──────── MATERIAL SUPPLIED

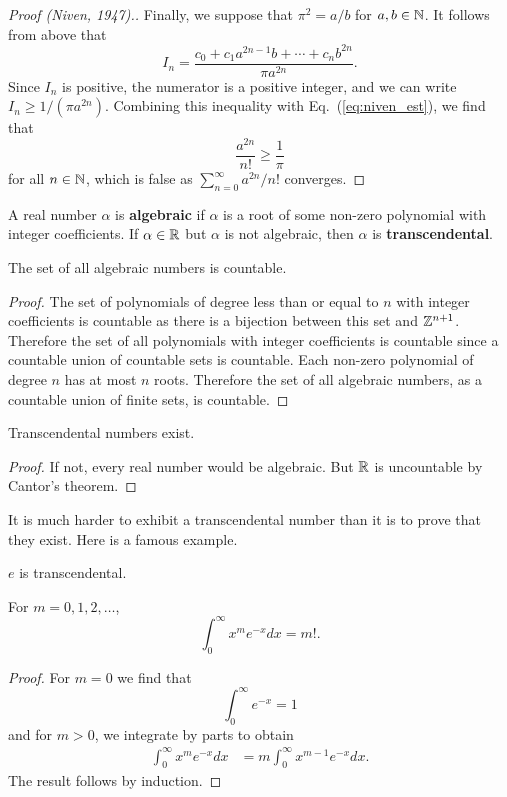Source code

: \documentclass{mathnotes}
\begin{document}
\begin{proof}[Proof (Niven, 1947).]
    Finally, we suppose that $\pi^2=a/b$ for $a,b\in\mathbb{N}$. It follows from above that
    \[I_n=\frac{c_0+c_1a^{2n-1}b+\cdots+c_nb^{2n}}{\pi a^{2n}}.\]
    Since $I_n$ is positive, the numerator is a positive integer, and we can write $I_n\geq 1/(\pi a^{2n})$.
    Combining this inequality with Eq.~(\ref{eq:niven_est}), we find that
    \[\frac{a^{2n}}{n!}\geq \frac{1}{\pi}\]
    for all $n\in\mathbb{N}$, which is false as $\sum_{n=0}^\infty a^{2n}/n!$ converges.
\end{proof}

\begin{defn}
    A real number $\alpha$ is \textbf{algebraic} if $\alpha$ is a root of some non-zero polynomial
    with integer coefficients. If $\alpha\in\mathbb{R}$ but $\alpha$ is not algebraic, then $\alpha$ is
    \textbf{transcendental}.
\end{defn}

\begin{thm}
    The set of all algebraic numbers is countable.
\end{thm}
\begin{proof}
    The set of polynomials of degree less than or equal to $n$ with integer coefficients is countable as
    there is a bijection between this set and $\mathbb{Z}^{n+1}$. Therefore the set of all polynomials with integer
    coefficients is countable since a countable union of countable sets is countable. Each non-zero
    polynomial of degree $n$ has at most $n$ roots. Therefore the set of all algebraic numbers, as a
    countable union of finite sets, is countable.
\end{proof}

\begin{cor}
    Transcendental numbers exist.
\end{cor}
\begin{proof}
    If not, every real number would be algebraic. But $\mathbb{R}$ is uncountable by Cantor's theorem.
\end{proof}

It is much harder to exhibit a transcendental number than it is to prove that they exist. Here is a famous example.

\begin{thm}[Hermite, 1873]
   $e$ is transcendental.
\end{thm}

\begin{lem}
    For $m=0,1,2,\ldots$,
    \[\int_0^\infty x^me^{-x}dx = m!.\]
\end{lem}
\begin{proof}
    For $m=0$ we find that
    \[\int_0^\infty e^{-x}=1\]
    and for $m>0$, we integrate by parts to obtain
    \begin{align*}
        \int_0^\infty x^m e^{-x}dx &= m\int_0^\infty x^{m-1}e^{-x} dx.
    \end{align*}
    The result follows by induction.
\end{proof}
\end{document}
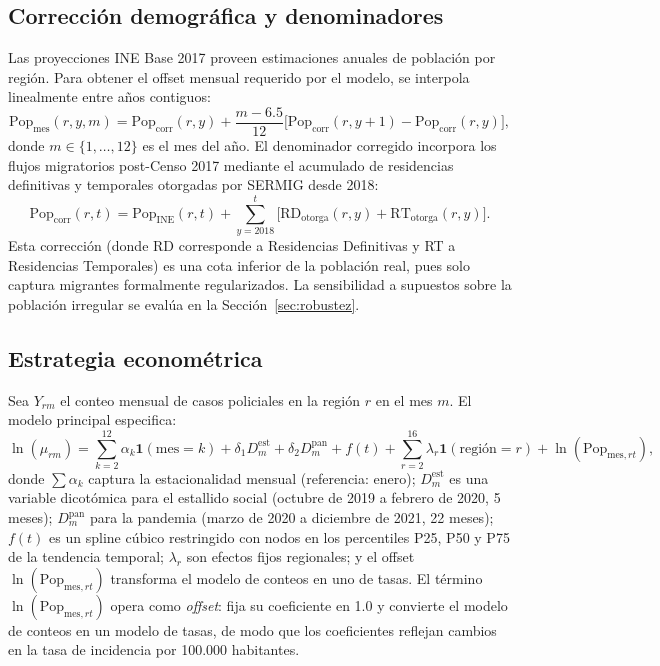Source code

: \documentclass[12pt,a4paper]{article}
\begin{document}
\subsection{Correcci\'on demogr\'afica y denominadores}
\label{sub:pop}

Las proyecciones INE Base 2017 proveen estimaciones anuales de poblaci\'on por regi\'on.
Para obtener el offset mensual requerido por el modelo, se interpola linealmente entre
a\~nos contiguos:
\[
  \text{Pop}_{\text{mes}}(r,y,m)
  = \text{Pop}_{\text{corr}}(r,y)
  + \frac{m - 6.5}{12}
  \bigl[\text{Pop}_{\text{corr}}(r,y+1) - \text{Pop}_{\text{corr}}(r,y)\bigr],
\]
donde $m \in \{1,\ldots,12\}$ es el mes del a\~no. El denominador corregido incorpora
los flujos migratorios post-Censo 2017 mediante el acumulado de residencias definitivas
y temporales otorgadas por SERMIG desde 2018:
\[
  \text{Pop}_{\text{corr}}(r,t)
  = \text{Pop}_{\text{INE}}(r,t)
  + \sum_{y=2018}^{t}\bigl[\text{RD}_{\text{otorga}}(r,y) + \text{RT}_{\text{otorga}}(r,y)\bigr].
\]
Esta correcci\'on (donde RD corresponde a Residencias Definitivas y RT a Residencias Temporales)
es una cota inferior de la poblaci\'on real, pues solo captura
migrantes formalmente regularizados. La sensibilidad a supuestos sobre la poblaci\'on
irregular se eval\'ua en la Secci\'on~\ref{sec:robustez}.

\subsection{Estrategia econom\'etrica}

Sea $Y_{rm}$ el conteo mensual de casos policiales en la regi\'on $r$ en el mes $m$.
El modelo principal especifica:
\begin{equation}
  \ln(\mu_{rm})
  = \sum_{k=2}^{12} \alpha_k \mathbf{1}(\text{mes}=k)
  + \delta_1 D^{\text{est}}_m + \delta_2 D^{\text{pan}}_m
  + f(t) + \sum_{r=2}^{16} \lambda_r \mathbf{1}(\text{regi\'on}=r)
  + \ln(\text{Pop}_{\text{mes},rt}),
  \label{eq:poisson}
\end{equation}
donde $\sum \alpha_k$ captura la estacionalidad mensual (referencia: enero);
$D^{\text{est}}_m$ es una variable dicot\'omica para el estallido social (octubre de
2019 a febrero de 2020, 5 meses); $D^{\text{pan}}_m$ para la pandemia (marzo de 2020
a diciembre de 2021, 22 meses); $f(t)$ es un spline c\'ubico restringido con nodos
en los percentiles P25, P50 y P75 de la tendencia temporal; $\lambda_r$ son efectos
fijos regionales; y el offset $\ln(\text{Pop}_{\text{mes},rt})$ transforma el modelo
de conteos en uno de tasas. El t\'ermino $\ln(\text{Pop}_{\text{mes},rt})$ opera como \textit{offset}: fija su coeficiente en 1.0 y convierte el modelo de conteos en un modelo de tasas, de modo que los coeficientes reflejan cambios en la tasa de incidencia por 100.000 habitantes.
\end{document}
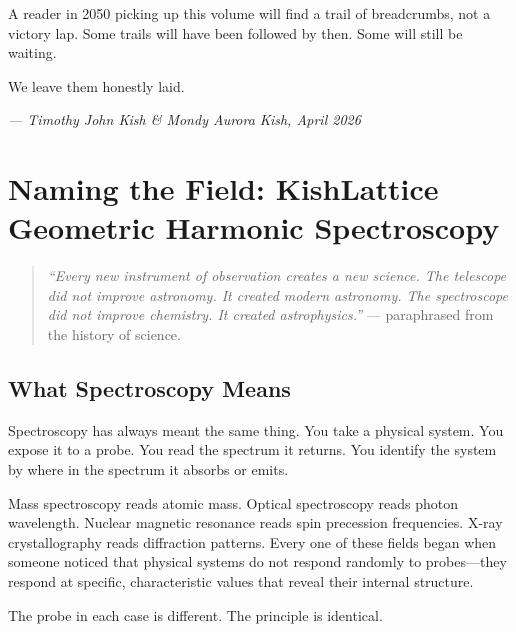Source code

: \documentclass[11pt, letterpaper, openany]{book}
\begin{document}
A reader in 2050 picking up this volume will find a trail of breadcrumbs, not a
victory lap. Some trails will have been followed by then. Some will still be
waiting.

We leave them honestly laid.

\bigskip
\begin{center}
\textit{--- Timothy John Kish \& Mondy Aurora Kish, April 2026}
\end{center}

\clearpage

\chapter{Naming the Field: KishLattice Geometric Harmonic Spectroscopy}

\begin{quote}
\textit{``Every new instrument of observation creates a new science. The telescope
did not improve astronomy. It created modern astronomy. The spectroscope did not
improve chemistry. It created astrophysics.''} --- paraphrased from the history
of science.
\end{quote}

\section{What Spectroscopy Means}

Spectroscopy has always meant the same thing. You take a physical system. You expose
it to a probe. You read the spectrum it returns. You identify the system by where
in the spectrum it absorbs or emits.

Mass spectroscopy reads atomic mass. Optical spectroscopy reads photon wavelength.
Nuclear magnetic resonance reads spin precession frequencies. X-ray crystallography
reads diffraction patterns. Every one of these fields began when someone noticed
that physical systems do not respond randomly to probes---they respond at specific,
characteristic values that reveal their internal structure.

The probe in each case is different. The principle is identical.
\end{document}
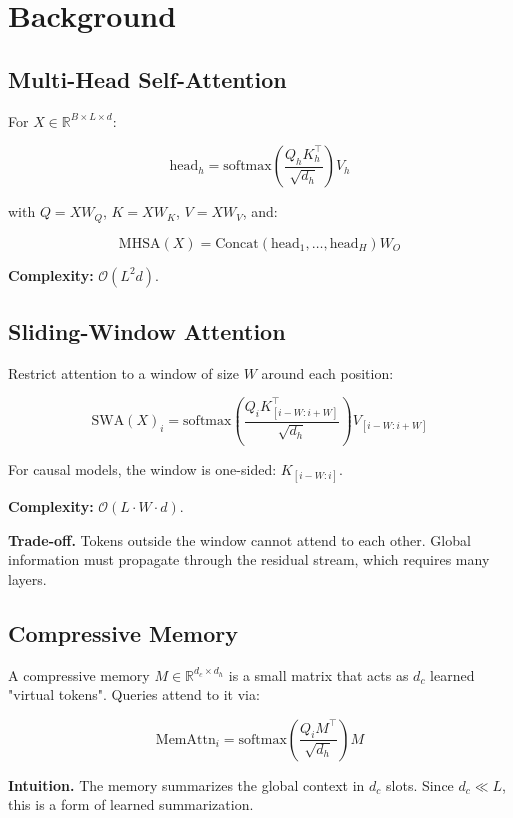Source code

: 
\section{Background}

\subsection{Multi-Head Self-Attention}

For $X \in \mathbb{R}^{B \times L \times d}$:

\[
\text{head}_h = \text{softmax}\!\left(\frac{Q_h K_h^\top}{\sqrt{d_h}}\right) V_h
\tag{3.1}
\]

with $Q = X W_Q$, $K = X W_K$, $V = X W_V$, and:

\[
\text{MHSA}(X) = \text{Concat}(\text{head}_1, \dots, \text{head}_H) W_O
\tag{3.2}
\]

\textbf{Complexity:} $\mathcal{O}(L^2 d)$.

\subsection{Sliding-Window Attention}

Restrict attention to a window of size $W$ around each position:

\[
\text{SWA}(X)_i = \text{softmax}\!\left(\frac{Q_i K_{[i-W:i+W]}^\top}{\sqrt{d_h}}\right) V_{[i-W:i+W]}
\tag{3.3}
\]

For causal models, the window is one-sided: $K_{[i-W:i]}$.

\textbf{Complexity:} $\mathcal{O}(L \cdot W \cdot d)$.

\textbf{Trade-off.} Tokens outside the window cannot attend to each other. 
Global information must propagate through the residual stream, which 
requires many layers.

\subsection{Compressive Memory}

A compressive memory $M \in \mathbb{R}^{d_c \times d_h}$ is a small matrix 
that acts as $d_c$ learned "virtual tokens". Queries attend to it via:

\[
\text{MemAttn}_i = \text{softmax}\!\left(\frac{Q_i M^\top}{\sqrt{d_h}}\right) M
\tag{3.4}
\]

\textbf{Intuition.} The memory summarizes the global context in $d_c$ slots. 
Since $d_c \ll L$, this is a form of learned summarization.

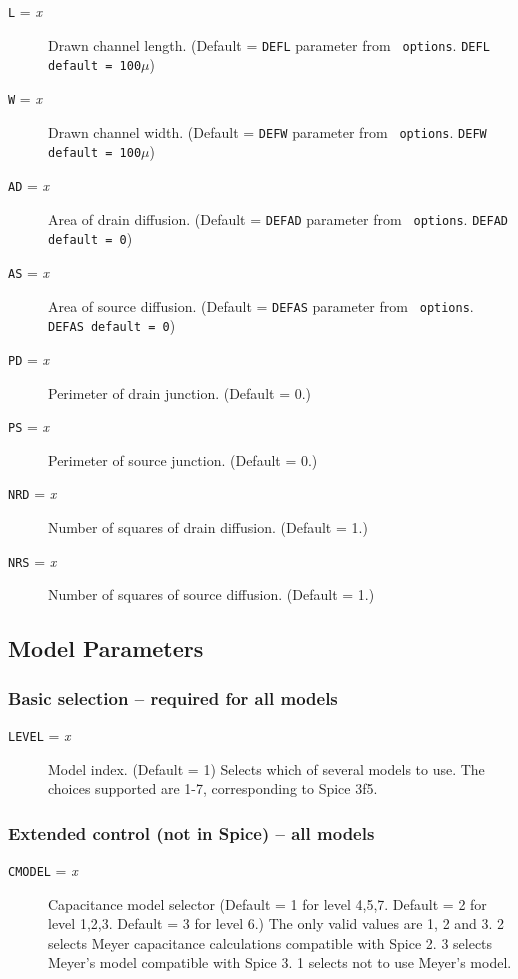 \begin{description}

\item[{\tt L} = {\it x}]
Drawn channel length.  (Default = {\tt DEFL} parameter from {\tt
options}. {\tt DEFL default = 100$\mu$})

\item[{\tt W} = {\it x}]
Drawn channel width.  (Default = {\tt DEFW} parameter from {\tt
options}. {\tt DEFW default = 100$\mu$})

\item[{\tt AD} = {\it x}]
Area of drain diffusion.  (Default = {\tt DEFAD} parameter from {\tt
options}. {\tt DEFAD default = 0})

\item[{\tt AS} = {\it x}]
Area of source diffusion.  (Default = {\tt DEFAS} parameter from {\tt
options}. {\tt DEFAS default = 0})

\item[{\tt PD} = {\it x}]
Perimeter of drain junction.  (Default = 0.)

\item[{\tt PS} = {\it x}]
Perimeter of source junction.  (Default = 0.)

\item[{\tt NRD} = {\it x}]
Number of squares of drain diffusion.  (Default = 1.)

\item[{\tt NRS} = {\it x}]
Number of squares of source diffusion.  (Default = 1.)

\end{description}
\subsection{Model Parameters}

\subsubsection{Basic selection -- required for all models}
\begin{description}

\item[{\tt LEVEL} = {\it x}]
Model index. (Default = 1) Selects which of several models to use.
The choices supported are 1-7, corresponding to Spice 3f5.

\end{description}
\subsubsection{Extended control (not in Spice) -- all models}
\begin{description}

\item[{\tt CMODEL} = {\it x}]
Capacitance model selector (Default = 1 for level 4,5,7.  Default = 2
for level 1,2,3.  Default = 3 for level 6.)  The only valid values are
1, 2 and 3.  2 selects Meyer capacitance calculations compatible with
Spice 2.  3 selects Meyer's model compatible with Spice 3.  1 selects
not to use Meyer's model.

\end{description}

────────────────

** WHAT NEEDS TO BE DONE **
Find out how many lines in the listing contain the word "item", and respond with that number only.

** TASK RESULT **
10